Well, at least standard definition works fine
Sticking to the Q's methodology, video playback is initiated via either YouTube or the Play Movies app. Watching our own Ben Popper host an episode of 90 Seconds on The Verge on YouTube provided one of the most impressive displays of the Q's prowess: with the episode streaming to my television, I turned off all the radios on my phone. The video continued playing, direct from YouTube, and when i turned the radios back on the scrubber in the YouTube app immediately snapped into dead sync with the video on the TV, restoring control of the stream to my phone.
Video from Play Movies, however, was less than ideal.

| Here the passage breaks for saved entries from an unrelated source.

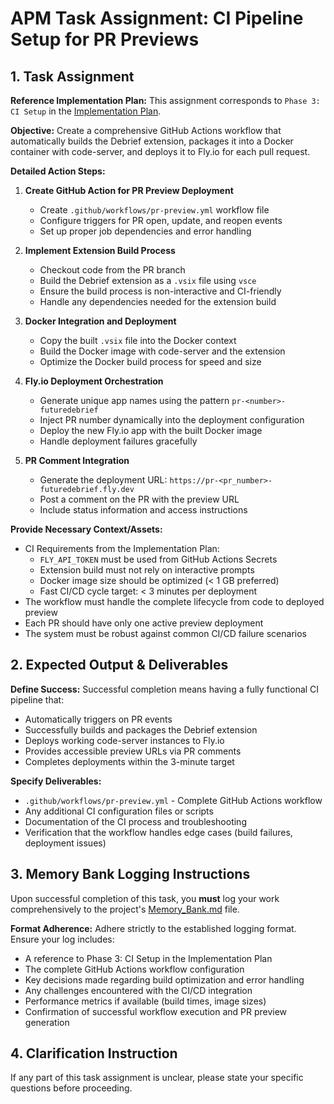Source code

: # APM Task Assignment: CI Pipeline Setup for PR Previews

## 1. Task Assignment

**Reference Implementation Plan:** This assignment corresponds to `Phase 3: CI Setup` in the [Implementation Plan](../../docs/debrief-pr-preview-implementation-plan.md).

**Objective:** Create a comprehensive GitHub Actions workflow that automatically builds the Debrief extension, packages it into a Docker container with code-server, and deploys it to Fly.io for each pull request.

**Detailed Action Steps:**

1. **Create GitHub Action for PR Preview Deployment**
   - Create `.github/workflows/pr-preview.yml` workflow file
   - Configure triggers for PR open, update, and reopen events
   - Set up proper job dependencies and error handling

2. **Implement Extension Build Process**
   - Checkout code from the PR branch
   - Build the Debrief extension as a `.vsix` file using `vsce`
   - Ensure the build process is non-interactive and CI-friendly
   - Handle any dependencies needed for the extension build

3. **Docker Integration and Deployment**
   - Copy the built `.vsix` file into the Docker context
   - Build the Docker image with code-server and the extension
   - Optimize the Docker build process for speed and size

4. **Fly.io Deployment Orchestration**
   - Generate unique app names using the pattern `pr-<number>-futuredebrief`
   - Inject PR number dynamically into the deployment configuration
   - Deploy the new Fly.io app with the built Docker image
   - Handle deployment failures gracefully

5. **PR Comment Integration**
   - Generate the deployment URL: `https://pr-<pr_number>-futuredebrief.fly.dev`
   - Post a comment on the PR with the preview URL
   - Include status information and access instructions

**Provide Necessary Context/Assets:**

- CI Requirements from the Implementation Plan:
  - `FLY_API_TOKEN` must be used from GitHub Actions Secrets
  - Extension build must not rely on interactive prompts
  - Docker image size should be optimized (< 1 GB preferred)
  - Fast CI/CD cycle target: < 3 minutes per deployment
- The workflow must handle the complete lifecycle from code to deployed preview
- Each PR should have only one active preview deployment
- The system must be robust against common CI/CD failure scenarios

## 2. Expected Output & Deliverables

**Define Success:** Successful completion means having a fully functional CI pipeline that:
- Automatically triggers on PR events
- Successfully builds and packages the Debrief extension
- Deploys working code-server instances to Fly.io
- Provides accessible preview URLs via PR comments
- Completes deployments within the 3-minute target

**Specify Deliverables:**
- `.github/workflows/pr-preview.yml` - Complete GitHub Actions workflow
- Any additional CI configuration files or scripts
- Documentation of the CI process and troubleshooting
- Verification that the workflow handles edge cases (build failures, deployment issues)

## 3. Memory Bank Logging Instructions

Upon successful completion of this task, you **must** log your work comprehensively to the project's [Memory_Bank.md](../../Memory_Bank.md) file.

**Format Adherence:** Adhere strictly to the established logging format. Ensure your log includes:
- A reference to Phase 3: CI Setup in the Implementation Plan
- The complete GitHub Actions workflow configuration
- Key decisions made regarding build optimization and error handling
- Any challenges encountered with the CI/CD integration
- Performance metrics if available (build times, image sizes)
- Confirmation of successful workflow execution and PR preview generation

## 4. Clarification Instruction

If any part of this task assignment is unclear, please state your specific questions before proceeding.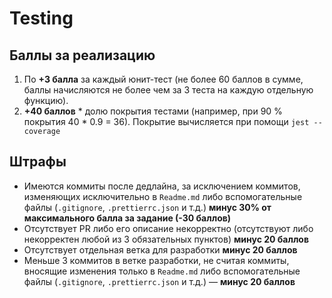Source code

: # Testing

## Баллы за реализацию

1. По **+3 балла** за каждый юнит-тест (не более 60 баллов в сумме, баллы начисляются не более чем за 3 теста на каждую отдельную функцию).
2. **+40 баллов** * долю покрытия тестами (например, при 90 % покрытия 40 * 0.9 = 36). Покрытие вычисляется при помощи `jest --coverage`

## Штрафы 
* Имеются коммиты после дедлайна, за исключением коммитов, изменяющих исключительно в `Readme.md` либо вспомогательные файлы (`.gitignore`, `.prettierrc.json` и т.д.) **минус 30% от максимального балла за задание (-30 баллов)**
* Отсутствует PR либо его описание некорректно (отсутствуют либо некорректен любой из 3 обязательных пунктов) **минус 20 баллов**
* Отсутствует отдельная ветка для разработки **минус 20 баллов**
* Меньше 3 коммитов в ветке разработки, не считая коммиты, вносящие изменения только в `Readme.md` либо вспомогательные файлы (`.gitignore`, `.prettierrc.json` и т.д.) — **минус 20 баллов**



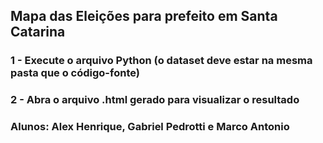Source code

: ## Mapa das Eleições para prefeito em Santa Catarina

###  1 - Execute o arquivo Python (o dataset deve estar na mesma pasta que o código-fonte)

### 2 - Abra o arquivo .html gerado para visualizar o resultado

### Alunos: Alex Henrique, Gabriel Pedrotti e Marco Antonio
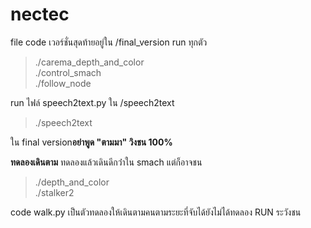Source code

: # nectec
file code เวอร์ชั่นสุดท้ายอยู่ใน /final_version run ทุกตัว  
>./carema_depth_and_color  
>./control_smach  
>./follow_node  

run ไฟล์ speech2text.py ใน /speech2text  
>./speech2text  

ใน final version**อย่าพูด "ตามมา" วิงชน 100%**  
  
**ทดลองเดินตาม** ทดลองแล้วเดินดีกว่่าใน smach แต่ก็อาจชน
>./depth_and_color  
>./stalker2

code walk.py เป็นตัวทดลองให้เดินตามคนตามระยะที่จับได้ยังไม่ได้ทดลอง RUN ระวังชน
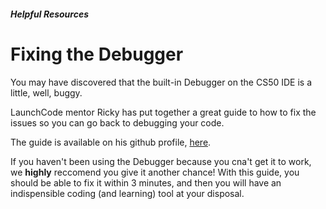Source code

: ##### Helpful Resources

# Fixing the Debugger

You may have discovered that the built-in Debugger on the CS50 IDE is a little, well, buggy.

LaunchCode mentor Ricky has put together a great guide to how to fix the issues so you can go back to debugging your code. 

The guide is available on his github profile, <a href="https://github.com/dummey/CS50x-Debugger-Help" target="_blank">here</a>.

If you haven't been using the Debugger because you cna't get it to work, we **highly** reccomend you give it another chance! With this guide, you should be able to fix it within 3 minutes, and then you will have an indispensible coding (and learning) tool at your disposal.
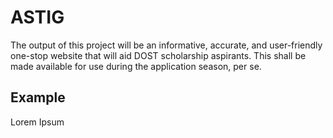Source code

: # ASTIG
The output of this project will be an informative, accurate, and user-friendly one-stop website that will aid DOST scholarship aspirants. This shall be made available for use during the application season, per se.

## Example
Lorem Ipsum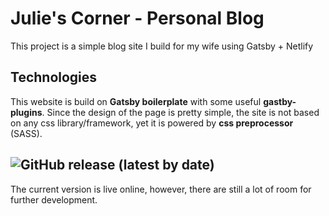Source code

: # Julie's Corner - Personal Blog
This project is a simple blog site I build for my wife using Gatsby + Netlify
## Technologies
This website is build on **Gatsby boilerplate** with some useful **gastby-plugins**. Since the design of the page is pretty simple, the site is not based on any css library/framework, yet it is powered by **css preprocessor** (SASS).  
## ![GitHub release (latest by date)](https://img.shields.io/github/v/release/ghedd/tlj-blog?color=%23007c45&style=for-the-badge)

The current version is live online, however, there are still a lot of room for further development.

I rented several high-definition movies and a pair of standard-definition television shows. While the episode of My So-Called Life played back fine on both the Q and my mobile devices, The Dark Knight stuttered and stalled on Google's streamer — despite playing back without issue on the Nexus 7 and Galaxy Nexus. Video quality was also noticeably poor on the Q, with both movies suffering from an overly-dark image and exaggerated, ruddy flesh tones. Now, I wasn't expecting Blu-ray quality video here, but I was expecting the Q to perform on par with its competition, but it appears Google still has some work to do.

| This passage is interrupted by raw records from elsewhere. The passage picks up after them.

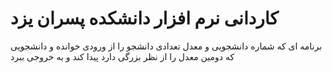 # کاردانی نرم افزار دانشکده پسران یزد


برنامه ای که شماره دانشجویی و  معدل تعدادی دانشجو را از ورودی خوانده و  دانشجویی که دومین معدل را از نظر بزرگی دارد پیدا کند و به خروجی ببرد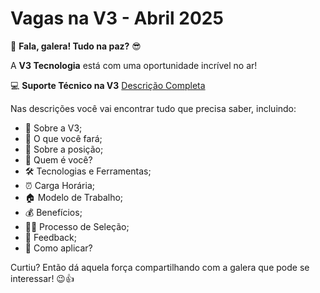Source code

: # Vagas na V3 - Abril 2025

🚀 **Fala, galera! Tudo na paz?** 😎

A **V3 Tecnologia** está com uma oportunidade incrível no ar!

💻 **Suporte Técnico na V3**
[Descrição Completa](https://github.com/v3-tecnologia/job-descriptions/blob/main/suporte-tecnico-junior.md)

Nas descrições você vai encontrar tudo que precisa saber, incluindo:

- 🌟 Sobre a V3;
- 🚀 O que você fará;
- 🏅 Sobre a posição;
- 👥 Quem é você?
- 🛠️ Tecnologias e Ferramentas;
- ⏰ Carga Horária;
- 🏠 Modelo de Trabalho;
- 💰 Benefícios;
- 🧑‍⚖️ Processo de Seleção;
- 📢 Feedback;
- 📩 Como aplicar?

Curtiu? Então dá aquela força compartilhando com a galera que pode se interessar! 😉👍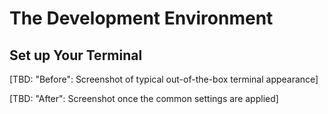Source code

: # The Development Environment

## Set up Your Terminal

[TBD: "Before": Screenshot of typical out-of-the-box terminal appearance]

[TBD: "After": Screenshot once the common settings are applied]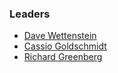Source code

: ### Leaders

* [Dave Wettenstein](mailto:dave.wettenstein@owasp.org)
* [Cassio Goldschmidt](mailto:cassio@owasp.org)
* [Richard Greenberg](mailto:richard.greenberg@owasp.org)
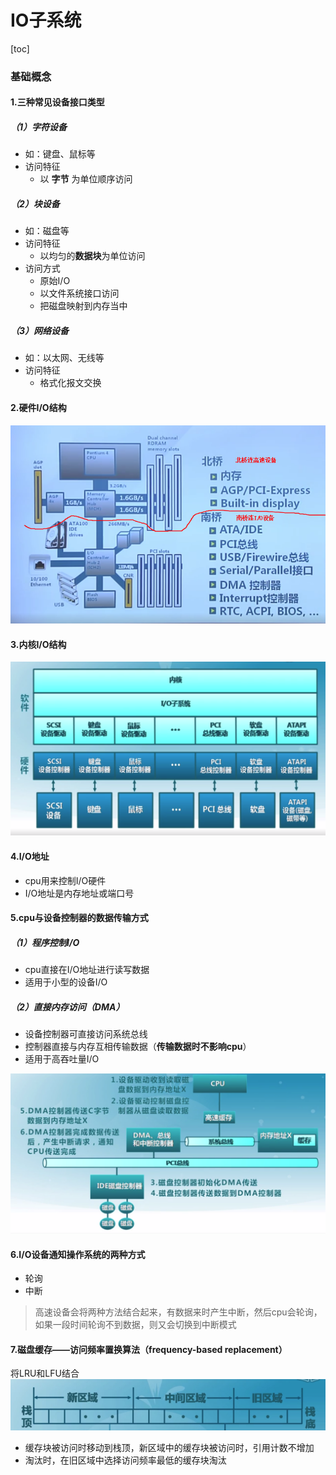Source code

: # IO子系统

[toc]

### 基础概念

#### 1.三种常见设备接口类型

##### （1）字符设备
* 如：键盘、鼠标等
* 访问特征
  * 以 **字节** 为单位顺序访问

##### （2）块设备
* 如：磁盘等
* 访问特征
  * 以均匀的**数据块**为单位访问
* 访问方式
  * 原始I/O
  * 以文件系统接口访问
  * 把磁盘映射到内存当中

##### （3）网络设备
* 如：以太网、无线等
* 访问特征
  * 格式化报文交换

#### 2.硬件I/O结构
![](./imgs/io_01.png)

#### 3.内核I/O结构
![](./imgs/io_02.png)

#### 4.I/O地址
* cpu用来控制I/O硬件
* I/O地址是内存地址或端口号

#### 5.cpu与设备控制器的数据传输方式

##### （1）程序控制I/O
* cpu直接在I/O地址进行读写数据
* 适用于小型的设备I/O

##### （2）直接内存访问（DMA）
* 设备控制器可直接访问系统总线
* 控制器直接与内存互相传输数据（**传输数据时不影响cpu**）
* 适用于高吞吐量I/O

![](./imgs/io_03.png)

#### 6.I/O设备通知操作系统的两种方式
* 轮询
* 中断
>高速设备会将两种方法结合起来，有数据来时产生中断，然后cpu会轮询，如果一段时间轮询不到数据，则又会切换到中断模式  

#### 7.磁盘缓存——访问频率置换算法（frequency-based replacement）
将LRU和LFU结合
![](./imgs/io_04.png)
* 缓存块被访问时移动到栈顶，新区域中的缓存块被访问时，引用计数不增加
* 淘汰时，在旧区域中选择访问频率最低的缓存块淘汰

Echoing the disappointment from the music side of things, it's not possible to push your own personal videos from your device to the Q. To be fair, it's not touted as such — Google is upfront that the Q is for Play Store and YouTube content only — but it does feel like there's a baseline expectation about what these kind of devices should be able to do in 2012, and AirPlay-style streaming is one of them. With sharing of photos also off the table, I found myself counting the things that the Q couldn't do rather than those it could.

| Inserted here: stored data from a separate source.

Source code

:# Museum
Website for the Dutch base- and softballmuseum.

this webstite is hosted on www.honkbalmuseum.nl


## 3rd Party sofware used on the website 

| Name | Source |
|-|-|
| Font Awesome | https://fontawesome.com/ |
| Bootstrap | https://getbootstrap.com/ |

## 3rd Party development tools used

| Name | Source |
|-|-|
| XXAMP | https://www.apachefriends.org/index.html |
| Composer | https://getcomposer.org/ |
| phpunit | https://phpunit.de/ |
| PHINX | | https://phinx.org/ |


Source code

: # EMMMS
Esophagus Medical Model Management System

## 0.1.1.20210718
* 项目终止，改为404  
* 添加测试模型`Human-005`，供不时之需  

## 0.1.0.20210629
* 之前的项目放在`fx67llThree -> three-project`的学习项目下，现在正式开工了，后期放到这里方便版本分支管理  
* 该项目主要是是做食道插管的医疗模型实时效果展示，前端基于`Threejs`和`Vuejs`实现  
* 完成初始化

A streamer only Google could make
With so many buggy features and functionality gaps, the biggest question about the Nexus Q is who it's intended for. Other boxes on the market offer more functionality at lower price points, and DLNA streaming is just a short trip to the Play Store away. The design is absolutely attractive, but $299 is a lot to ask no matter how gorgeous the Q may be (the fact that Google is selling $399 Triad speakers to go with it also bears questioning). All things considered, it doesn't seem a practical option for apartment or home use, though it could be great for workplaces or offices that want a very specific set of functions and are already heavily invested in Google's ecosystem.
There could be platform-related reasons for the limitations as well. System-wide streaming would no doubt come with a new version of Android, and at the rate handset manufacturers and carriers update their devices, tying the Q to a given version of Android would severely limit its potential audience (as it is, the Q will support Android 2.3 and higher at launch).
Perhaps the best explanation is that Google is simply taking a page from one of its biggest competitors and building a device that would be most at home at Google itself. From the clever, fanciful design, to the ambitious ideas, to the feeling that some features should still bear the "beta" tag, Google's first self-made product is in many ways representative of the company itself — in both its many strengths and weaknesses.
While that might be forgivable — even admirable — with software and services that are distributed for free, when it comes to expensive consumer electronics it's simply just a set of good intentions that don't come together in the end.